The men were recruited by another al Qaeda agent in the Gaza Strip, said Israel's Shin Bet intelligence agency - the second Israeli report in as many months suggesting the militant network was taking root among Palestinians.
Hamas Islamists governing Gaza rejected the spy agency's account as "silly fabrications", saying it was an attempt to justify Israeli military strikes in the territory.
Security experts say al Qaeda and its global agenda have for a long time had only a only fringe appeal among Palestinians as they pursue a more nationalist conflict with the Jewish state.
The two Palestinians, who could travel freely in Israel because of their Jerusalem residency, were recruited over Facebook and Skype, Shin Bet said in a statement, which appeared to be based on confessions by the detainees.
It did not say if they had lawyers or how they might plead in open court. Civil rights groups have often accused the Shin Bet of duress against terrorism suspects.
According to the agency, the Palestinians planned to provide bomb vests to foreign militants posing as Russian tourists for attacks on an Israeli convention center in Jerusalem and the U.S. Embassy in Tel Aviv.
The detainees were further accused of planning to kidnap a soldier and shoot up an Israeli bus in the occupied West Bank. One of the men was arrested as he prepared to travel to Syria, via Turkey, to undergo weapons training, the Shin Bet said.
THIRD ARREST
Israel captured East Jerusalem, along with the West Bank and Gaza, in the 1967 war. It annexed East Jerusalem as its capital - a move not recognized abroad - and says it may cede West Bank territory to the U.S.-backed Palestinian Authority (PA). It quit Gaza in 2005, leading to Hamas's rise there.
The Shin Bet said that a third Palestinian, from the West Bank city of Jenin, was in custody on suspicion of planning to set up an al Qaeda cell in his area. Two of the detainees were arrested last month and the third this month, it said.
In November, Israeli troops said they had killed three Palestinian militants linked to al Qaeda in a West Bank clash. The al Qaeda-inspired Majles Shura al-Mujahideen ("Holy Warriors' Assembly") claimed the slain men as its own. The PA sought to play down the link.
The Shin Bet said al Qaeda's spread in the West Bank was "still at its inception, and possible to stop".
Citing the alleged recruitment work by al Qaeda in Gaza, the Shin Bet accused Hamas authorities of "allowing Salafis to carry out terrorism as long as it is not against them".
Hamas spokesman Sami Abu Zuhri fired back by accusing Israel of seeking a "pretext" for its attacks in Gaza. Earlier on Wednesday, an Israeli air strike killed a militant from the Palestinian faction Islamic Jihad blamed for a cross-border rocket salvo last week.

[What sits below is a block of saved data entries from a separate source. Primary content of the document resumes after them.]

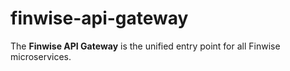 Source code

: # finwise-api-gateway
The **Finwise API Gateway** is the unified entry point for all Finwise microservices.
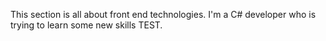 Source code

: This section is all about front end technologies. I'm a C# developer who is trying to learn some new skills
TEST. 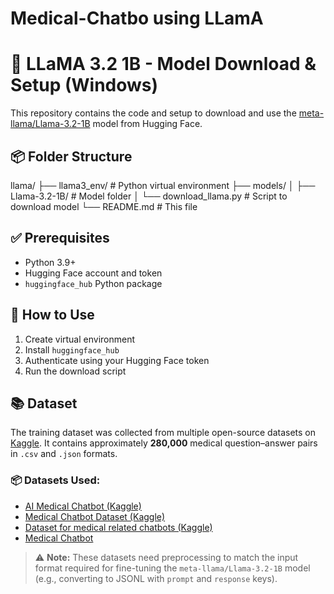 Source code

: # Medical-Chatbo using LLamA
# 🦙 LLaMA 3.2 1B - Model Download & Setup (Windows)

This repository contains the code and setup to download and use the [meta-llama/Llama-3.2-1B](https://huggingface.co/meta-llama/Llama-3.2-1B) model from Hugging Face.

## 📦 Folder Structure

llama/
├── llama3_env/ # Python virtual environment
├── models/
│ ├── Llama-3.2-1B/ # Model folder
│ └── download_llama.py # Script to download model
└── README.md # This file


## ✅ Prerequisites

- Python 3.9+
- Hugging Face account and token
- `huggingface_hub` Python package

## 🚀 How to Use

1. Create virtual environment  
2. Install `huggingface_hub`  
3. Authenticate using your Hugging Face token  
4. Run the download script

## 📚 Dataset 

The training dataset was collected from multiple open-source datasets on [Kaggle](https://www.kaggle.com). It contains approximately **280,000** medical question–answer pairs in `.csv` and `.json` formats.

### 📦 Datasets Used:

- [AI Medical Chatbot (Kaggle)](https://www.kaggle.com/datasets/shivamb/medical-chatbot)
- [Medical Chatbot Dataset (Kaggle)](https://www.kaggle.com/datasets/tamojit/medical-chatbot)
- [Dataset for medical related chatbots (Kaggle)](https://www.kaggle.com/datasets/jessemostipak/medical-chatbot-intent-classification)
- [Medical Chatbot](https://www.kaggle.com/datasets/bulentsiyah/medical-chatbot)

> ⚠️ **Note:** These datasets need preprocessing to match the input format required for fine-tuning the `meta-llama/Llama-3.2-1B` model (e.g., converting to JSONL with `prompt` and `response` keys).

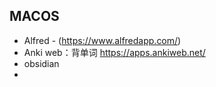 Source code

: ## MACOS
- Alfred - (https://www.alfredapp.com/)
- Anki web：背单词 https://apps.ankiweb.net/
- obsidian
-  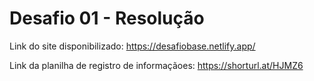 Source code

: # Desafio 01 - Resolução
Link do site disponibilizado: https://desafiobase.netlify.app/

Link da planilha de registro de informaçãoes: https://shorturl.at/HJMZ6
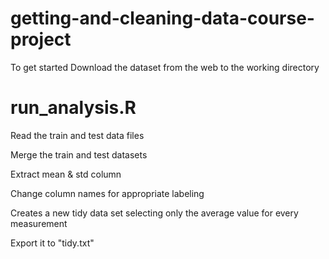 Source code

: # getting-and-cleaning-data-course-project

To get started
Download the dataset from the web to the working directory

# run_analysis.R

Read the train and test data files

Merge the train and test datasets

Extract mean & std column

Change column names for appropriate labeling

Creates a new tidy data set selecting only the average value for every measurement

Export it to "tidy.txt"
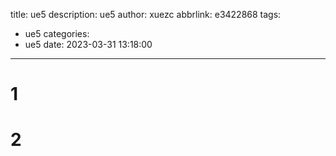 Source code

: title: ue5
description: ue5
author: xuezc
abbrlink: e3422868
tags:
  - ue5
categories:
  - ue5
date: 2023-03-31 13:18:00
---
# 1
# 2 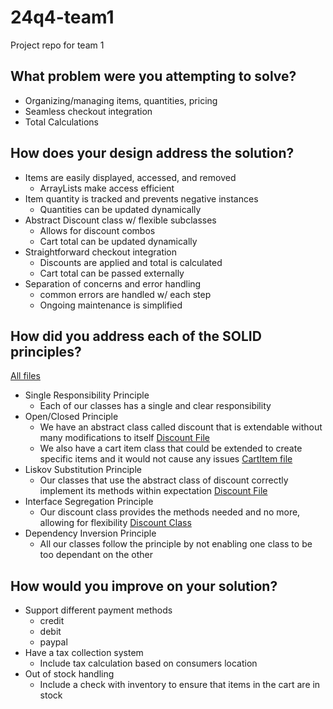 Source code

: # 24q4-team1
Project repo for team 1


## What problem were you attempting to solve?
- Organizing/managing items, quantities, pricing
- Seamless checkout integration
- Total Calculations

## How does your design address the solution?
- Items are easily displayed, accessed, and removed
  - ArrayLists make access efficient
- Item quantity is tracked and prevents negative instances
  - Quantities can be updated dynamically
- Abstract Discount class w/ flexible subclasses
  - Allows for discount combos
  - Cart total can be updated dynamically
- Straightforward checkout integration
  - Discounts are applied and total is calculated
  - Cart total can be passed externally
- Separation of concerns and error handling
  - common errors are handled w/ each step
  - Ongoing maintenance is simplified

## How did you address each of the SOLID principles? 
[All files](app/src/main/java/q4/team1)
- Single Responsibility Principle
  - Each of our classes has a single and clear responsibility
- Open/Closed Principle
  - We have an abstract class called discount that is extendable without many modifications to itself
  [Discount File](app/src/main/java/q4/team1/Discount.java)
  - We also have a cart item class that could be extended to create specific items and it would not cause any issues
  [CartItem file](app/src/main/java/q4/team1/CartItem.java)
- Liskov Substitution Principle
  - Our classes that use the abstract class of discount correctly implement its methods within expectation
  [Discount File](app/src/main/java/q4/team1/Discount.java)
- Interface Segregation Principle
  - Our discount class provides the methods needed and no more, allowing for flexibility
  [Discount Class](app/src/main/java/q4/team1/Discount.java)
- Dependency Inversion Principle
  - All our classes follow the principle by not enabling one class to be too dependant on the other

## How would you improve on your solution?
- Support different payment methods
  - credit
  - debit
  - paypal
- Have a tax collection system
  - Include tax calculation based on consumers location
- Out of stock handling
  - Include a check with inventory to ensure that items in the cart are in stock



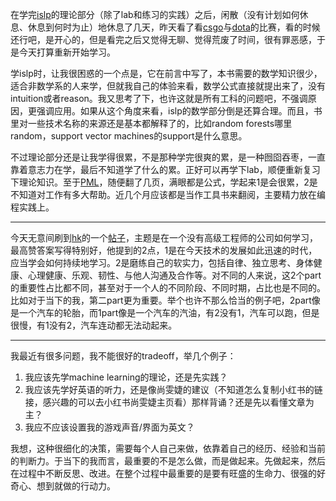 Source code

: 在学完[islp](https://www.statlearning.com/)的理论部分（除了lab和练习的实践）之后，闲散（没有计划如何休息、休息到何时为止）地休息了几天，昨天看了看[csgo](https://liquipedia.net/counterstrike/Perfect_World/Major/2024/Shanghai)与[dota](https://liquipedia.net/dota2/ESL_One/Bangkok/2024)的比赛，看的时候还行吧，是开心的，但是看完之后又觉得无聊、觉得荒废了时间，很有罪恶感，于是今天打算重新开始学习。

学islp时，让我很困惑的一个点是，它在前言中写了，本书需要的数学知识很少，适合非数学系的人来学，但就我自己的体验来看，数学公式直接就提出来了，没有intuition或者reason。我又思考了下，也许这就是所有工科的问题吧，不强调原因，更强调应用。如果从这个角度来看，islp的数学部分倒是还算合理。而且，书里对一些技术名称的来源还是基本都解释了的，比如random forests哪里random，support vector machines的support是什么意思。

不过理论部分还是让我学得很累，不是那种学完很爽的累，是一种囫囵吞枣，一直靠着意志力在学，最后不知道学了什么的累。正好可以再学下lab，顺便重新复习下理论知识。至于[PML](https://probml.github.io/pml-book/book1.html)，随便翻了几页，满眼都是公式，学起来1是会很累，2是不知道对工作有多大帮助。近几个月应该都是当作工具书来翻阅，主要精力放在编程实践上。

----------------

今天无意间刷到[hk](https://news.ycombinator.com/news)的一个[帖子](https://news.ycombinator.com/item?id=42289955)，主题是在一个没有高级工程师的公司如何学习，最高赞答案写得特别好，他提到的2点，1是在今天技术的发展如此迅速的时代，应当学会如何持续地学习。2是磨练自己的软实力，包括自律、独立思考、身体健康、心理健康、乐观、韧性、与他人沟通及合作等。对不同的人来说，这2个part的重要性占比都不同，甚至对于一个人的不同阶段、不同时期，占比也是不同的。比如对于当下的我，第二part更为重要。举个也许不那么恰当的例子吧，2part像是一个汽车的轮胎，而1part像是一个汽车的汽油，有2没有1，汽车可以跑，但是很慢，有1没有2，汽车连动都无法动起来。

----------------------

我最近有很多问题，我不能很好的tradeoff，举几个例子：

1. 我应该先学machine learning的理论，还是先实践？
2. 我应该先学好英语的听力，还是像尚雯婕的建议（不知道怎么复制小红书的链接，感兴趣的可以去小红书尚雯婕主页看）那样背诵？还是先以看懂文章为主？
3. 我应不应该设置我的游戏声音/界面为英文？

我想，这种很细化的决策，需要每个人自己来做，依靠着自己的经历、经验和当前的判断力。于当下的我而言，最重要的不是怎么做，而是做起来。先做起来，然后在过程中不断反思、改进。在整个过程中最重要的是要有旺盛的生命力、很强的好奇心、想到就做的行动力。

Though the Gaza authorities lack the advanced technologies that would be required to monitor Internet communication, Abu Zuhri scorned the Shin Bet statement as "silly fabrications," adding: "Facebook is not a Hamas network."
Hamas, while hostile to Israel, has often observed Egyptian-mediated truces with it and curbed more radical Salafi Muslims aligned with al Qaeda.